[DOSSIER] « Laisser les gens au bord de la route, ce n’est pas possible »

Le GIE Karuïa aimerait que des solutions soient rapidement trouvées, pour que ses bus reprennent la route. © Yann Mainguet

La direction de Karuïa réclame au SMTU le lancement rapide d’un service minimum. Pour sauver le réseau, qui emploie 400 personnes et dont dépendent plusieurs milliers de familles, les syndicats de Carsud proposent une prise en charge partielle du transport du salarié par son employeur.

La résiliation des délégations de service public, l’USTKE la comprend. « Financièrement, les collectivités ne peuvent pas suivre. C’est normal qu’elles dénoncent l’accord. On ne peut pas contester cette décision », estime Rodolphe Wédé, secrétaire général de la fédération Transport et représentant du syndicat chez Carsud. « On vivait au-dessus de nos moyens. On était aux abois et le 13 mai nous a achevés. »

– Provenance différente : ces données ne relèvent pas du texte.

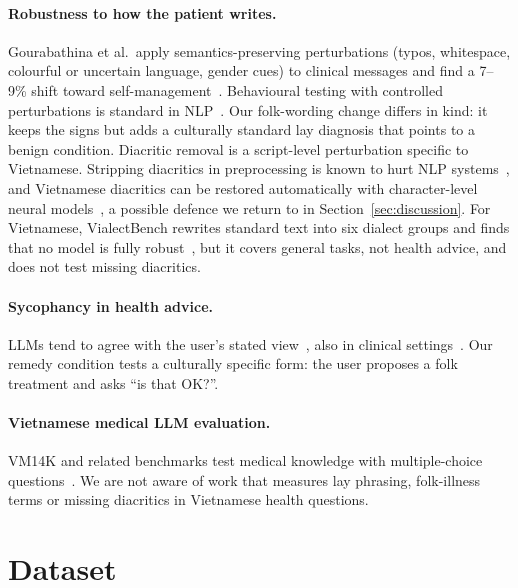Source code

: \documentclass[runningheads]{llncs}
\begin{document}
\paragraph{Robustness to how the patient writes.} Gourabathina et al.\ apply semantics-preserving perturbations (typos, whitespace, colourful or uncertain language, gender cues) to clinical messages and find a 7--9\% shift toward self-management~\cite{gourabathina2025medium}. Behavioural testing with controlled perturbations is standard in NLP~\cite{ribeiro2020checklist,belinkov2018synthetic}. Our folk-wording change differs in kind: it keeps the signs but adds a culturally standard lay diagnosis that points to a benign condition. Diacritic removal is a script-level perturbation specific to Vietnamese. Stripping diacritics in preprocessing is known to hurt NLP systems~\cite{gorman2024diacritics}, and Vietnamese diacritics can be restored automatically with character-level neural models~\cite{naplava2018diacritics}, a possible defence we return to in Section~\ref{sec:discussion}. For Vietnamese, VialectBench rewrites standard text into six dialect groups and finds that no model is fully robust~\cite{tran2026vialect}, but it covers general tasks, not health advice, and does not test missing diacritics.

\paragraph{Sycophancy in health advice.} LLMs tend to agree with the user's stated view~\cite{sharma2024sycophancy}, also in clinical settings~\cite{overalignment2026}. Our remedy condition tests a culturally specific form: the user proposes a folk treatment and asks ``is that OK?''.

\paragraph{Vietnamese medical LLM evaluation.} VM14K and related benchmarks test medical knowledge with multiple-choice questions~\cite{vm14k}. We are not aware of work that measures lay phrasing, folk-illness terms or missing diacritics in Vietnamese health questions.

\section{Dataset}
\end{document}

Doté d’un budget de près de 5 milliards de francs – environ 40 % de taxes sur le carburant, 35 % de subventions des collectivités et 25 % de recettes commerciales – le réseau de transport en commun aux 400 salariés est déficitaire depuis son unification sous la bannière Tanéo.

« L’erreur originelle date de 2019 », considère lui aussi Francisco Sione, secrétaire général du Soenc Transports. « Tous les risques financiers étaient portés par le délégataire », soit le SMTU, et à travers lui les quatre mairies de l’agglomération. « Quel que soit le nombre de personnes transportées, on était payés pareil, et le public compensait les pertes. Il faudra que cela change. » Le délégué syndical du Soenc chez Carsud « comprend » donc la résiliation, même s’il regrette « un choix de facilité qui néglige les conséquences humaines et économiques ».

LA REPRISE, UNE NÉCESSITÉ

La critique, commune aux deux syndicalistes, réside dans l’absence de mise en œuvre immédiate de service minimum, une option évoquée par la direction du SMTU. Elle est également prononcée du côté patronal : dans un communiqué commun, le Medef et Karuïa estiment que la reprise est « urgente ». « Le Medef soutient cette demande car l’absence de transport empêche notamment les salariés de rejoindre leurs lieux de travail paralysant ainsi la reprise de l’activité économique », écrit l’organisation.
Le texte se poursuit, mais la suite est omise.